Rising Energy Costs: Exacerbating the inefficiencies of global distribution are rising energy costs. In recent years the price of oil has more than tripled, and I suspect that with our continuing military entanglements in the Mideast, energy prices are soon going to rise considerably more. This is great news for community economies because a linchpin of globalization has been unduly cheap shipping. As higher energy costs drive up the cost of shipping, local producers will realize a competitive advantage over global producers who are shipping goods from places as far away as China. Higher energy prices will confer other local economic benefits as well. Energy conservation—an inherently local activity—will be more widely and regularly practiced. We will see a shift from a global petrochemical-based economy to a local carbohydrate-based economy. Increasingly, agricultural and forestry waste will become the feedstock for biorefineries that churn out dyes, fertilizers, and plastics. One of the advantages of biochemicals, by the way, is that because they are best made from forestry and agricultural wastes, they lend themselves to local processing. It’s simply not economic to haul these heavy wastes hundreds of miles to centralized refineries. This means that every rural county around the country has the potential of developing a whole new manufacturing sector built around biochemicals.

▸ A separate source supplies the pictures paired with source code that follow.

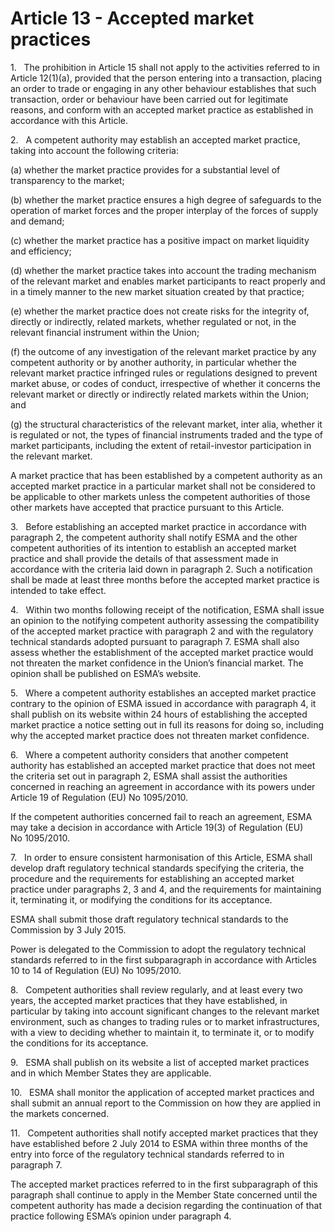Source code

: # Article 13 - Accepted market practices


1.   The prohibition in Article 15 shall not apply to the activities referred to in Article 12(1)(a), provided that the person entering into a transaction, placing an order to trade or engaging in any other behaviour establishes that such transaction, order or behaviour have been carried out for legitimate reasons, and conform with an accepted market practice as established in accordance with this Article.

2.   A competent authority may establish an accepted market practice, taking into account the following criteria:

(a) whether the market practice provides for a substantial level of transparency to the market;

(b) whether the market practice ensures a high degree of safeguards to the operation of market forces and the proper interplay of the forces of supply and demand;

(c) whether the market practice has a positive impact on market liquidity and efficiency;

(d) whether the market practice takes into account the trading mechanism of the relevant market and enables market participants to react properly and in a timely manner to the new market situation created by that practice;

(e) whether the market practice does not create risks for the integrity of, directly or indirectly, related markets, whether regulated or not, in the relevant financial instrument within the Union;

(f) the outcome of any investigation of the relevant market practice by any competent authority or by another authority, in particular whether the relevant market practice infringed rules or regulations designed to prevent market abuse, or codes of conduct, irrespective of whether it concerns the relevant market or directly or indirectly related markets within the Union; and

(g) the structural characteristics of the relevant market, inter alia, whether it is regulated or not, the types of financial instruments traded and the type of market participants, including the extent of retail-investor participation in the relevant market.

A market practice that has been established by a competent authority as an accepted market practice in a particular market shall not be considered to be applicable to other markets unless the competent authorities of those other markets have accepted that practice pursuant to this Article.

3.   Before establishing an accepted market practice in accordance with paragraph 2, the competent authority shall notify ESMA and the other competent authorities of its intention to establish an accepted market practice and shall provide the details of that assessment made in accordance with the criteria laid down in paragraph 2. Such a notification shall be made at least three months before the accepted market practice is intended to take effect.

4.   Within two months following receipt of the notification, ESMA shall issue an opinion to the notifying competent authority assessing the compatibility of the accepted market practice with paragraph 2 and with the regulatory technical standards adopted pursuant to paragraph 7. ESMA shall also assess whether the establishment of the accepted market practice would not threaten the market confidence in the Union’s financial market. The opinion shall be published on ESMA’s website.

5.   Where a competent authority establishes an accepted market practice contrary to the opinion of ESMA issued in accordance with paragraph 4, it shall publish on its website within 24 hours of establishing the accepted market practice a notice setting out in full its reasons for doing so, including why the accepted market practice does not threaten market confidence.

6.   Where a competent authority considers that another competent authority has established an accepted market practice that does not meet the criteria set out in paragraph 2, ESMA shall assist the authorities concerned in reaching an agreement in accordance with its powers under Article 19 of Regulation (EU) No 1095/2010.

If the competent authorities concerned fail to reach an agreement, ESMA may take a decision in accordance with Article 19(3) of Regulation (EU) No 1095/2010.

7.   In order to ensure consistent harmonisation of this Article, ESMA shall develop draft regulatory technical standards specifying the criteria, the procedure and the requirements for establishing an accepted market practice under paragraphs 2, 3 and 4, and the requirements for maintaining it, terminating it, or modifying the conditions for its acceptance.

ESMA shall submit those draft regulatory technical standards to the Commission by 3 July 2015.

Power is delegated to the Commission to adopt the regulatory technical standards referred to in the first subparagraph in accordance with Articles 10 to 14 of Regulation (EU) No 1095/2010.

8.   Competent authorities shall review regularly, and at least every two years, the accepted market practices that they have established, in particular by taking into account significant changes to the relevant market environment, such as changes to trading rules or to market infrastructures, with a view to deciding whether to maintain it, to terminate it, or to modify the conditions for its acceptance.

9.   ESMA shall publish on its website a list of accepted market practices and in which Member States they are applicable.

10.   ESMA shall monitor the application of accepted market practices and shall submit an annual report to the Commission on how they are applied in the markets concerned.

11.   Competent authorities shall notify accepted market practices that they have established before 2 July 2014 to ESMA within three months of the entry into force of the regulatory technical standards referred to in paragraph 7.

The accepted market practices referred to in the first subparagraph of this paragraph shall continue to apply in the Member State concerned until the competent authority has made a decision regarding the continuation of that practice following ESMA’s opinion under paragraph 4.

Spreading Environmentalism: Another factor that will worsen the inefficiencies of global distribution is a growing environmental consciousness worldwide. Hundreds of millions of us who care about the harmful side effects of fossil fuels, such as global warming, will increasingly insist on taxing oil and gasoline and coal. As we put green taxes on nonrenewable resource use, the costs of shipping are going to rise even higher, and the competitive outlook for local production with minimal shipping will become even better.

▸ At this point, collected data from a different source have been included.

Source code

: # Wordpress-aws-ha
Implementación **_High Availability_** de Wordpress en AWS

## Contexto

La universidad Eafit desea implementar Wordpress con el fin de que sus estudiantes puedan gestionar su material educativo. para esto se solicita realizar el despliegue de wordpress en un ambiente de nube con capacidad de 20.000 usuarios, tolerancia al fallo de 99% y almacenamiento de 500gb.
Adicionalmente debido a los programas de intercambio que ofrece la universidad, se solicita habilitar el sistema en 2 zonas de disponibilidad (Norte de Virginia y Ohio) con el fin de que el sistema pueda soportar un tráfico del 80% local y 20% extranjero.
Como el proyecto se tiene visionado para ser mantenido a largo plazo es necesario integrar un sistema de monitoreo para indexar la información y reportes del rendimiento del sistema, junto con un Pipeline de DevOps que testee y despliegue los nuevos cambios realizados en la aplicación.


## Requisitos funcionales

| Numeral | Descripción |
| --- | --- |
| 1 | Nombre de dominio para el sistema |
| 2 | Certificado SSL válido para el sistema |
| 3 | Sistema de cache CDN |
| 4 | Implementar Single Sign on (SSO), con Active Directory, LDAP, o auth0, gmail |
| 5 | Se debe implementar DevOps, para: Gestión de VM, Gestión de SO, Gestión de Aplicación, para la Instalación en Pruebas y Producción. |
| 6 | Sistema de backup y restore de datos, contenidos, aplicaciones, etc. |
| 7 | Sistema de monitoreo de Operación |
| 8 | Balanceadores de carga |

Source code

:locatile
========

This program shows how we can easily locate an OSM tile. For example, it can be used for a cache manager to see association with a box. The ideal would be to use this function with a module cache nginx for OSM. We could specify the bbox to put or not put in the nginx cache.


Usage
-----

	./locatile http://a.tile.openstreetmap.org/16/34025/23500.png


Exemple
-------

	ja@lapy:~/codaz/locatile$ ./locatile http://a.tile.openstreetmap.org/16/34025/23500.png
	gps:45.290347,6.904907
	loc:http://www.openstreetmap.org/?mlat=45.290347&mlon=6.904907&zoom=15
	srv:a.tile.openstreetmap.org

Expanding Niche Markets: Firms can increasingly intuit, design, manufacture flexibly, and deliver just-in-time goods and services needed locally, and no one who is based one or two thousand miles away is likely to do it better. This explains why we’re seeing a proliferation of microbreweries, whose owners are intimately familiar with local tastes. It also explains why the economics of local banking work so well—because a real relationship between a loan officer and a borrower can foster the smartest decisions about creditworthiness.

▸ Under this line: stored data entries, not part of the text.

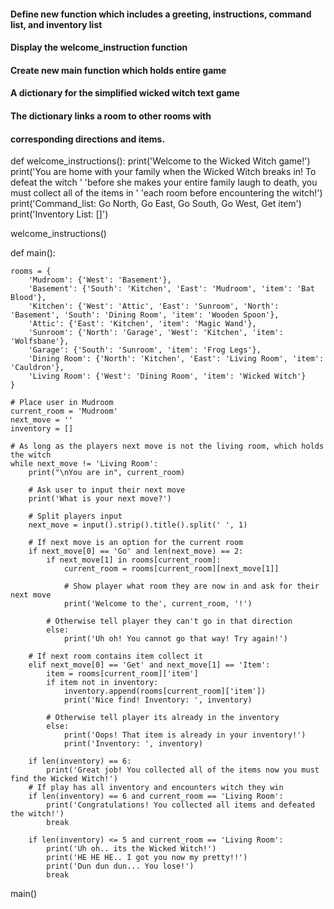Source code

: #### Define new function which includes a greeting, instructions, command list, and inventory list
#### Display the welcome_instruction function
#### Create new main function which holds entire game
#### A dictionary for the simplified wicked witch text game
#### The dictionary links a room to other rooms with
#### corresponding directions and items.


def welcome_instructions():
    print('Welcome to the Wicked Witch game!')
    print('You are home with your family when the Wicked Witch breaks in! To defeat the witch '
          'before she makes your entire family laugh to death, you must collect all of the items in '
          'each room before encountering the witch!')
    print('Command_list: Go North, Go East, Go South, Go West, Get item')
    print('Inventory List: []')


welcome_instructions()



def main():

    rooms = {
        'Mudroom': {'West': 'Basement'},
        'Basement': {'South': 'Kitchen', 'East': 'Mudroom', 'item': 'Bat Blood'},
        'Kitchen': {'West': 'Attic', 'East': 'Sunroom', 'North': 'Basement', 'South': 'Dining Room', 'item': 'Wooden Spoon'},
        'Attic': {'East': 'Kitchen', 'item': 'Magic Wand'},
        'Sunroom': {'North': 'Garage', 'West': 'Kitchen', 'item': 'Wolfsbane'},
        'Garage': {'South': 'Sunroom', 'item': 'Frog Legs'},
        'Dining Room': {'North': 'Kitchen', 'East': 'Living Room', 'item': 'Cauldron'},
        'Living Room': {'West': 'Dining Room', 'item': 'Wicked Witch'}
    }

    # Place user in Mudroom
    current_room = 'Mudroom'
    next_move = ''
    inventory = []

    # As long as the players next move is not the living room, which holds the witch
    while next_move != 'Living Room':
        print("\nYou are in", current_room)

        # Ask user to input their next move
        print('What is your next move?')

        # Split players input
        next_move = input().strip().title().split(' ', 1)

        # If next move is an option for the current room
        if next_move[0] == 'Go' and len(next_move) == 2:
            if next_move[1] in rooms[current_room]:
                current_room = rooms[current_room][next_move[1]]

                # Show player what room they are now in and ask for their next move
                print('Welcome to the', current_room, '!')

            # Otherwise tell player they can't go in that direction
            else:
                print('Uh oh! You cannot go that way! Try again!')

        # If next room contains item collect it
        elif next_move[0] == 'Get' and next_move[1] == 'Item':
            item = rooms[current_room]['item']
            if item not in inventory:
                inventory.append(rooms[current_room]['item'])
                print('Nice find! Inventory: ', inventory)

            # Otherwise tell player its already in the inventory
            else:
                print('Oops! That item is already in your inventory!')
                print('Inventory: ', inventory)

        if len(inventory) == 6:
            print('Great job! You collected all of the items now you must find the Wicked Witch!')
        # If play has all inventory and encounters witch they win
        if len(inventory) == 6 and current_room == 'Living Room':
            print('Congratulations! You collected all items and defeated the witch!')
            break

        if len(inventory) <= 5 and current_room == 'Living Room':
            print('Uh oh.. its the Wicked Witch!')
            print('HE HE HE.. I got you now my pretty!!')
            print('Dun dun dun... You lose!')
            break


main()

Increasing Service Consumption: Every industrial economy is now seeing consumption shift from goods to services, and most of these services depend on relationships that are inherently local. True, the internet provides some new nonlocal services, but it doesn’t necessarily displace the old ones. How many of you get massages over the internet? Will your kids really be substituting web-based learning for the classroom? Even a mainstream economist like Paul Krugman acknowledges the growing importance of local services in his book Pop Internationalism: “A steadily rising share of the work force produces services that are sold only within that same metropolitan area. . . . And that’s why most people in Los Angeles produce services for local consumption and therefore do pretty much the same things as most people in metropolitan New York—or for that matter in London, Paris and modern Chicago.”
Emerging Irrelevance of Size: What enables a local economy to succeed these days is not brawn but brains. The biggest communities don’t win; the smartest do. That is why Silicon Valley and Route 128 in Boston have done so well. The biggest machines don’t win either. My laptop computer can now hold the equivalent of what used to be an accounting department, a design department, and a secretarial department, which enables me to run a home-based business without needing expensive staff, overhead, and commercial office space. Even where larger economies of scale are needed, a smart community can realize them by linking its LOIS enterprises with those of neighboring communities, perhaps through flexible manufacturing networks. This is the way that several tens of thousands of family-scale businesses in northern Italy have profitably produced every conceivable complex product, from robots to coffeemakers to rocket engines.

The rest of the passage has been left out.